Re: [PATCH 1/3] kvm: wire up KVM_CAP_VM_GPA_BITS for x86

From: Xiaoyao Li
Date: Mon Mar 04 2024 - 22:00:01 EST


On 3/4/2024 11:15 PM, Sean Christopherson wrote:
On Fri, Mar 01, 2024, Gerd Hoffmann wrote:
Add new guest_phys_bits field to kvm_caps, return the value to
userspace when asked for KVM_CAP_VM_GPA_BITS capability.

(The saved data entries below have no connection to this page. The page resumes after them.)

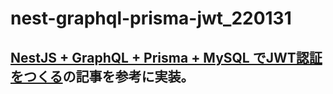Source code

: # nest-graphql-prisma-jwt_220131

## [NestJS + GraphQL + Prisma + MySQL でJWT認証をつくる](https://zenn.dev/mseto/articles/nest-graphql-prisma)の記事を参考に実装。


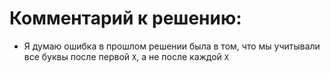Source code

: # Комментарий к решению:
+ Я думаю ошибка в прошлом решении была в том, что мы учитывали все буквы после первой `X`, а не после каждой `X`
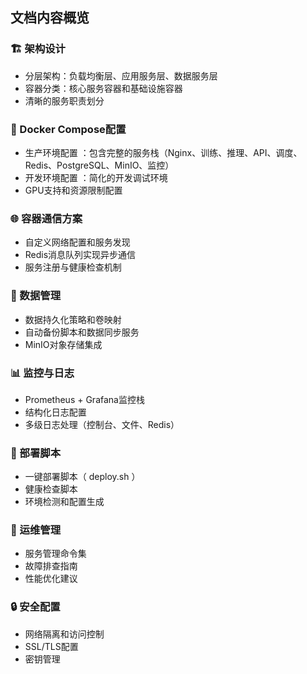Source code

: ## 文档内容概览
### 🏗️ 架构设计
- 分层架构：负载均衡层、应用服务层、数据服务层
- 容器分类：核心服务容器和基础设施容器
- 清晰的服务职责划分
### 🐳 Docker Compose配置
- 生产环境配置 ：包含完整的服务栈（Nginx、训练、推理、API、调度、Redis、PostgreSQL、MinIO、监控）
- 开发环境配置 ：简化的开发调试环境
- GPU支持和资源限制配置
### 🌐 容器通信方案
- 自定义网络配置和服务发现
- Redis消息队列实现异步通信
- 服务注册与健康检查机制
### 💾 数据管理
- 数据持久化策略和卷映射
- 自动备份脚本和数据同步服务
- MinIO对象存储集成
### 📊 监控与日志
- Prometheus + Grafana监控栈
- 结构化日志配置
- 多级日志处理（控制台、文件、Redis）
### 🚀 部署脚本
- 一键部署脚本（ deploy.sh ）
- 健康检查脚本
- 环境检测和配置生成
### 🔧 运维管理
- 服务管理命令集
- 故障排查指南
- 性能优化建议
### 🔒 安全配置
- 网络隔离和访问控制
- SSL/TLS配置
- 密钥管理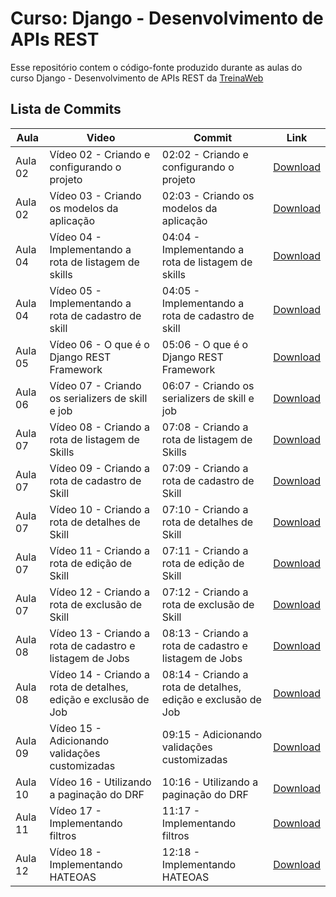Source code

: # Curso: Django - Desenvolvimento de APIs REST

Esse repositório contem o código-fonte produzido durante as aulas do curso Django - Desenvolvimento de APIs REST da [TreinaWeb](treinaweb.com.br)

## Lista de Commits

| Aula    | Video                                                           | Commit                                                       | Link                                                                                                                                        |
| ------- | --------------------------------------------------------------- | ------------------------------------------------------------ | ------------------------------------------------------------------------------------------------------------------------------------------- |
| Aula 02 | Vídeo 02 - Criando e configurando o projeto                     | 02:02 - Criando e configurando o projeto                     | [Download](https://github.com/treinaweb/treinaweb-django-desenvolvimento-de-apis-rest/archive/b97b0c51925b24dac0cc42a917d8252ea45d6522.zip) |
| Aula 02 | Vídeo 03 - Criando os modelos da aplicação                      | 02:03 - Criando os modelos da aplicação                      | [Download](https://github.com/treinaweb/treinaweb-django-desenvolvimento-de-apis-rest/archive/4f51e53be5e99f455d5ae238cab6f684aeaf698b.zip) |
| Aula 04 | Vídeo 04 - Implementando a rota de listagem de skills           | 04:04 - Implementando a rota de listagem de skills           | [Download](https://github.com/treinaweb/treinaweb-django-desenvolvimento-de-apis-rest/archive/cf4348bfa0c57f6d54ddb79eeea7d45dfa72c437.zip) |
| Aula 04 | Vídeo 05 - Implementando a rota de cadastro de skill            | 04:05 - Implementando a rota de cadastro de skill            | [Download](https://github.com/treinaweb/treinaweb-django-desenvolvimento-de-apis-rest/archive/b8d4bd7ccf8c3eacb817ceede1ff7520c868760b.zip) |
| Aula 05 | Vídeo 06 - O que é o Django REST Framework                      | 05:06 - O que é o Django REST Framework                      | [Download](https://github.com/treinaweb/treinaweb-django-desenvolvimento-de-apis-rest/archive/c073909cf58e16144b38b8890377855f6e9246a4.zip) |
| Aula 06 | Vídeo 07 - Criando os serializers de skill e job                | 06:07 - Criando os serializers de skill e job                | [Download](https://github.com/treinaweb/treinaweb-django-desenvolvimento-de-apis-rest/archive/0d488ab07d062063486187293e56daf77f2e4055.zip) |
| Aula 07 | Vídeo 08 - Criando a rota de listagem de Skills                 | 07:08 - Criando a rota de listagem de Skills                 | [Download](https://github.com/treinaweb/treinaweb-django-desenvolvimento-de-apis-rest/archive/608e90cfb7825ab69986863088a99c44941bdf2d.zip) |
| Aula 07 | Vídeo 09 - Criando a rota de cadastro de Skill                  | 07:09 - Criando a rota de cadastro de Skill                  | [Download](https://github.com/treinaweb/treinaweb-django-desenvolvimento-de-apis-rest/archive/ecaf6a3d466f1c559dceed6604d292c944f76772.zip) |
| Aula 07 | Vídeo 10 - Criando a rota de detalhes de Skill                  | 07:10 - Criando a rota de detalhes de Skill                  | [Download](https://github.com/treinaweb/treinaweb-django-desenvolvimento-de-apis-rest/archive/273afab3c5484f1098f71f69275143800c092151.zip) |
| Aula 07 | Vídeo 11 - Criando a rota de edição de Skill                    | 07:11 - Criando a rota de edição de Skill                    | [Download](https://github.com/treinaweb/treinaweb-django-desenvolvimento-de-apis-rest/archive/9d5e2f29cd05f7fc3e1e39efa2086e9760217602.zip) |
| Aula 07 | Vídeo 12 - Criando a rota de exclusão de Skill                  | 07:12 - Criando a rota de exclusão de Skill                  | [Download](https://github.com/treinaweb/treinaweb-django-desenvolvimento-de-apis-rest/archive/0ecc1b157b08354220d35c116fa1c2260645bc27.zip) |
| Aula 08 | Vídeo 13 - Criando a rota de cadastro e listagem de Jobs        | 08:13 - Criando a rota de cadastro e listagem de Jobs        | [Download](https://github.com/treinaweb/treinaweb-django-desenvolvimento-de-apis-rest/archive/721be83f98fec3a3eb96f55b4a34c126c868f57f.zip) |
| Aula 08 | Vídeo 14 - Criando a rota de detalhes, edição e exclusão de Job | 08:14 - Criando a rota de detalhes, edição e exclusão de Job | [Download](https://github.com/treinaweb/treinaweb-django-desenvolvimento-de-apis-rest/archive/c85dce7e8db7f46f59ceb5c46e4701f1a9402b60.zip) |
| Aula 09 | Vídeo 15 - Adicionando validações customizadas                  | 09:15 - Adicionando validações customizadas                  | [Download](https://github.com/treinaweb/treinaweb-django-desenvolvimento-de-apis-rest/archive/5601493424ea8486ee99991ad9c900c539517f8b.zip) |
| Aula 10 | Vídeo 16 - Utilizando a paginação do DRF                        | 10:16 - Utilizando a paginação do DRF                        | [Download](https://github.com/treinaweb/treinaweb-django-desenvolvimento-de-apis-rest/archive/f8a2099672c4fef7a7f75fc47852e6b7f1174aba.zip) |
| Aula 11 | Vídeo 17 - Implementando filtros                                | 11:17 - Implementando filtros                                | [Download](https://github.com/treinaweb/treinaweb-django-desenvolvimento-de-apis-rest/archive/262d5df5c6e3899be23d78cd1096338c7f8c47f6.zip) |
| Aula 12 | Vídeo 18 - Implementando HATEOAS                                | 12:18 - Implementando HATEOAS                                | [Download](https://github.com/treinaweb/treinaweb-django-desenvolvimento-de-apis-rest/archive/db98ddfc54ab86422aba2cf171af01a1f788d340.zip) |
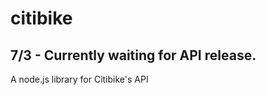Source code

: citibike
========

7/3 - Currently waiting for API release.
-----------------------------------------

A node.js library for Citibike's API

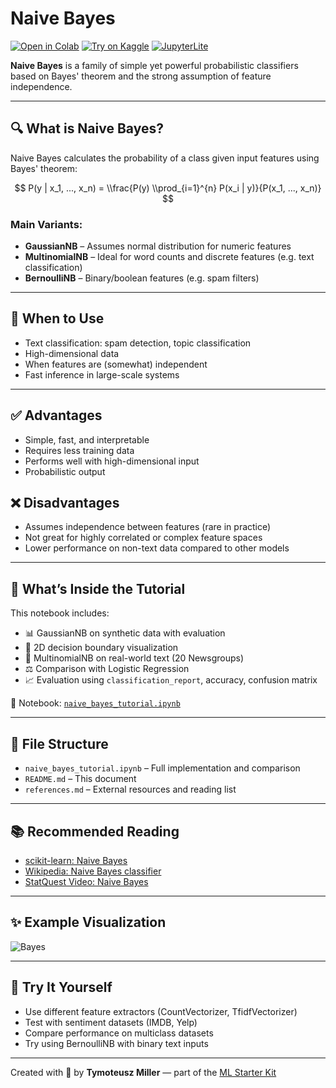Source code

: # Naive Bayes

[![Open in Colab](https://colab.research.google.com/assets/colab-badge.svg)](https://colab.research.google.com/github/TyMill/ml-starter-kit/blob/main/eng/naive_bayes/naive_bayes_tutorial.ipynb)
[![Try on Kaggle](https://img.shields.io/badge/Open%20in-Kaggle-blue)](https://www.kaggle.com/code)
[![JupyterLite](https://img.shields.io/badge/Try%20it-JupyterLite-orange)](https://jupyterlite.github.io/demo)

**Naive Bayes** is a family of simple yet powerful probabilistic classifiers based on Bayes' theorem and the strong assumption of feature independence.

---

## 🔍 What is Naive Bayes?

Naive Bayes calculates the probability of a class given input features using Bayes' theorem:

$$
P(y | x_1, ..., x_n) = \\frac{P(y) \\prod_{i=1}^{n} P(x_i | y)}{P(x_1, ..., x_n)}
$$

### Main Variants:
- **GaussianNB** – Assumes normal distribution for numeric features
- **MultinomialNB** – Ideal for word counts and discrete features (e.g. text classification)
- **BernoulliNB** – Binary/boolean features (e.g. spam filters)

---

## 🧠 When to Use

- Text classification: spam detection, topic classification
- High-dimensional data
- When features are (somewhat) independent
- Fast inference in large-scale systems

---

## ✅ Advantages

- Simple, fast, and interpretable
- Requires less training data
- Performs well with high-dimensional input
- Probabilistic output

## ❌ Disadvantages

- Assumes independence between features (rare in practice)
- Not great for highly correlated or complex feature spaces
- Lower performance on non-text data compared to other models

---

## 🧪 What’s Inside the Tutorial

This notebook includes:
- 📊 GaussianNB on synthetic data with evaluation
- 🎯 2D decision boundary visualization
- 📝 MultinomialNB on real-world text (20 Newsgroups)
- ⚖️ Comparison with Logistic Regression
- 📈 Evaluation using `classification_report`, accuracy, confusion matrix

📘 Notebook: [`naive_bayes_tutorial.ipynb`](./naive_bayes_tutorial.ipynb)

---

## 📂 File Structure

- `naive_bayes_tutorial.ipynb` – Full implementation and comparison
- `README.md` – This document
- `references.md` – External resources and reading list

---

## 📚 Recommended Reading

- [scikit-learn: Naive Bayes](https://scikit-learn.org/stable/modules/naive_bayes.html)
- [Wikipedia: Naive Bayes classifier](https://en.wikipedia.org/wiki/Naive_Bayes_classifier)
- [StatQuest Video: Naive Bayes](https://www.youtube.com/watch?v=O2L2Uv9pdDA)

---

## ✨ Example Visualization

![Bayes](https://upload.wikimedia.org/wikipedia/commons/thumb/2/23/Bayes_rule_diagram.svg/512px-Bayes_rule_diagram.svg.png)

---

## 🧠 Try It Yourself

- Use different feature extractors (CountVectorizer, TfidfVectorizer)
- Test with sentiment datasets (IMDB, Yelp)
- Compare performance on multiclass datasets
- Try using BernoulliNB with binary text inputs

---

Created with 🧠 by **Tymoteusz Miller** — part of the [ML Starter Kit](https://github.com/TyMill/ml-starter-kit)

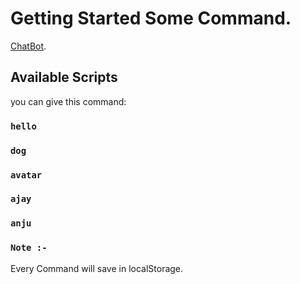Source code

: # Getting Started Some Command.

[ChatBot](https://chat-bot-git-main-a15v.vercel.app).

## Available Scripts

you can give this command:

### `hello`

### `dog`

### `avatar`

### `ajay`

### `anju`

### `Note :-` 
Every Command will save in localStorage.

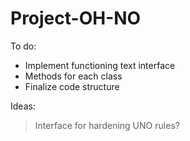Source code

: # Project-OH-NO

To do:

* Implement functioning text interface
* Methods for each class
* Finalize code structure

Ideas:

> Interface for hardening UNO rules?
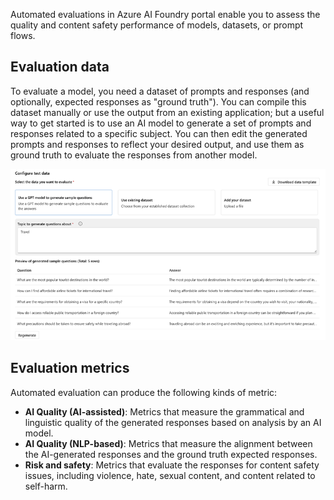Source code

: Automated evaluations in Azure AI Foundry portal enable you to assess the quality and content safety performance of models, datasets, or prompt flows.

## Evaluation data

To evaluate a model, you need a dataset of prompts and responses (and optionally, expected responses as "ground truth"). You can compile this dataset manually or use the output from an existing application; but a useful way to get started is to use an AI model to generate a set of prompts and responses related to a specific subject. You can then edit the generated prompts and responses to reflect your desired output, and use them as ground truth to evaluate the responses from another model.

![Screenshot of AI-generated evaluation data.](../media/ai-generated-test-data.png)

## Evaluation metrics

Automated evaluation can produce the following kinds of metric:

- **AI Quality (AI-assisted)**: Metrics that measure the grammatical and linguistic quality of the generated responses based on analysis by an AI model.
- **AI Quality (NLP-based)**: Metrics that measure the alignment between the AI-generated responses and the ground truth expected responses.
- **Risk and safety**: Metrics that evaluate the responses for content safety issues, including violence, hate, sexual content, and content related to self-harm.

Initialize guest_phys_bits with boot_cpu_data.x86_phys_bits.
Vendor modules (i.e. vmx and svm) can adjust this field in case
additional restrictions apply, for example in case EPT has no
support for 5-level paging.

Signed-off-by: Gerd Hoffmann <kraxel@xxxxxxxxxx>
---
arch/x86/kvm/x86.h | 2 ++
arch/x86/kvm/x86.c | 5 +++++
2 files changed, 7 insertions(+)

diff --git a/arch/x86/kvm/x86.h b/arch/x86/kvm/x86.h
index 2f7e19166658..e03aec3527f8 100644
--- a/arch/x86/kvm/x86.h
+++ b/arch/x86/kvm/x86.h
@@ -24,6 +24,8 @@ struct kvm_caps {
bool has_bus_lock_exit;
/* notify VM exit supported? */
bool has_notify_vmexit;
+ /* usable guest phys bits */
+ u32 guest_phys_bits;
u64 supported_mce_cap;
u64 supported_xcr0;
diff --git a/arch/x86/kvm/x86.c b/arch/x86/kvm/x86.c
index 48a61d283406..e270b9b708d1 100644
--- a/arch/x86/kvm/x86.c
+++ b/arch/x86/kvm/x86.c
@@ -4784,6 +4784,9 @@ int kvm_vm_ioctl_check_extension(struct kvm *kvm, long ext)
if (kvm_is_vm_type_supported(KVM_X86_SW_PROTECTED_VM))
r |= BIT(KVM_X86_SW_PROTECTED_VM);
break;
+ case KVM_CAP_VM_GPA_BITS:
+ r = kvm_caps.guest_phys_bits;

This is not a fast path, just compute the effective guest.MAXPHYADDR on the fly
using tdp_root_level and max_tdp_level. But as pointed out and discussed in the
previous thread, adverising a guest.MAXPHYADDR that is smaller than host.MAXPHYADDR
simply doesn't work[*].

I thought the plan was to add a way for KVM to advertise the maximum *addressable*
GPA, and figure out a way to communicate that to the guest, e.g. so that firmware
doesn't try to use legal GPAs that the host cannot address.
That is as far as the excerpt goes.